Given entries:
Content starts
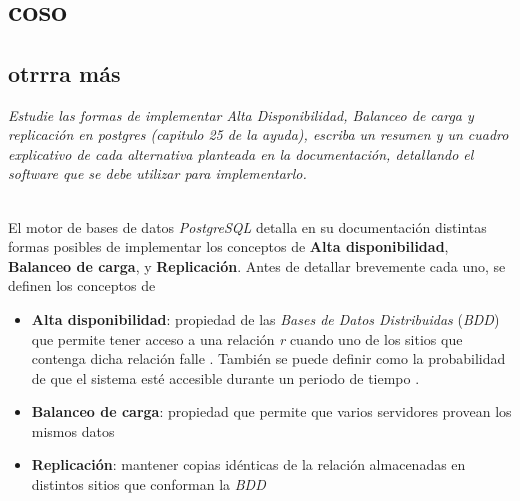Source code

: 







\clearpage
\tableofcontents
\clearpage 



\section{coso}
\subsection{otrrra más}
\emph{Estudie las formas de implementar Alta Disponibilidad, Balanceo de carga y replicación en postgres (capitulo 25 de la ayuda), escriba un resumen y un cuadro explicativo de cada alternativa planteada en la documentación, detallando el software que se debe utilizar para implementarlo.} 

~\\

El motor de bases de datos \emph{PostgreSQL} detalla en su documentación distintas formas posibles de implementar los conceptos de \textbf{Alta disponibilidad}, \textbf{Balanceo de carga}, y \textbf{Replicación}. Antes de detallar brevemente cada uno, se definen los conceptos de
\begin{itemize}
    \item \textbf{Alta disponibilidad}: propiedad de las \emph{Bases de Datos Distribuidas} (\emph{BDD}) que permite tener acceso a una relación \emph{r} cuando uno de los sitios que contenga dicha relación falle \autocite{silberschatz}. También se puede definir como la probabilidad de que el sistema esté accesible durante un periodo de tiempo \autocite{elmasri}.
    \item \textbf{Balanceo de carga}: propiedad que permite que varios servidores provean los mismos datos \autocite{high-availability}
    \item \textbf{Replicación}: mantener copias idénticas de la relación almacenadas en distintos sitios que conforman la \emph{BDD} \autocite{silberschatz} 
\end{itemize}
Content ends
Assigned task:
Each line above should be written out again exactly, and no picture should appear in the copy.

Solved problem:
Source code

: 







\clearpage
\tableofcontents
\clearpage 



\section{coso}
\subsection{otrrra más}
\emph{Estudie las formas de implementar Alta Disponibilidad, Balanceo de carga y replicación en postgres (capitulo 25 de la ayuda), escriba un resumen y un cuadro explicativo de cada alternativa planteada en la documentación, detallando el software que se debe utilizar para implementarlo.} 

~\\

El motor de bases de datos \emph{PostgreSQL} detalla en su documentación distintas formas posibles de implementar los conceptos de \textbf{Alta disponibilidad}, \textbf{Balanceo de carga}, y \textbf{Replicación}. Antes de detallar brevemente cada uno, se definen los conceptos de
\begin{itemize}
    \item \textbf{Alta disponibilidad}: propiedad de las \emph{Bases de Datos Distribuidas} (\emph{BDD}) que permite tener acceso a una relación \emph{r} cuando uno de los sitios que contenga dicha relación falle \autocite{silberschatz}. También se puede definir como la probabilidad de que el sistema esté accesible durante un periodo de tiempo \autocite{elmasri}.
    \item \textbf{Balanceo de carga}: propiedad que permite que varios servidores provean los mismos datos \autocite{high-availability}
    \item \textbf{Replicación}: mantener copias idénticas de la relación almacenadas en distintos sitios que conforman la \emph{BDD} \autocite{silberschatz} 
\end{itemize}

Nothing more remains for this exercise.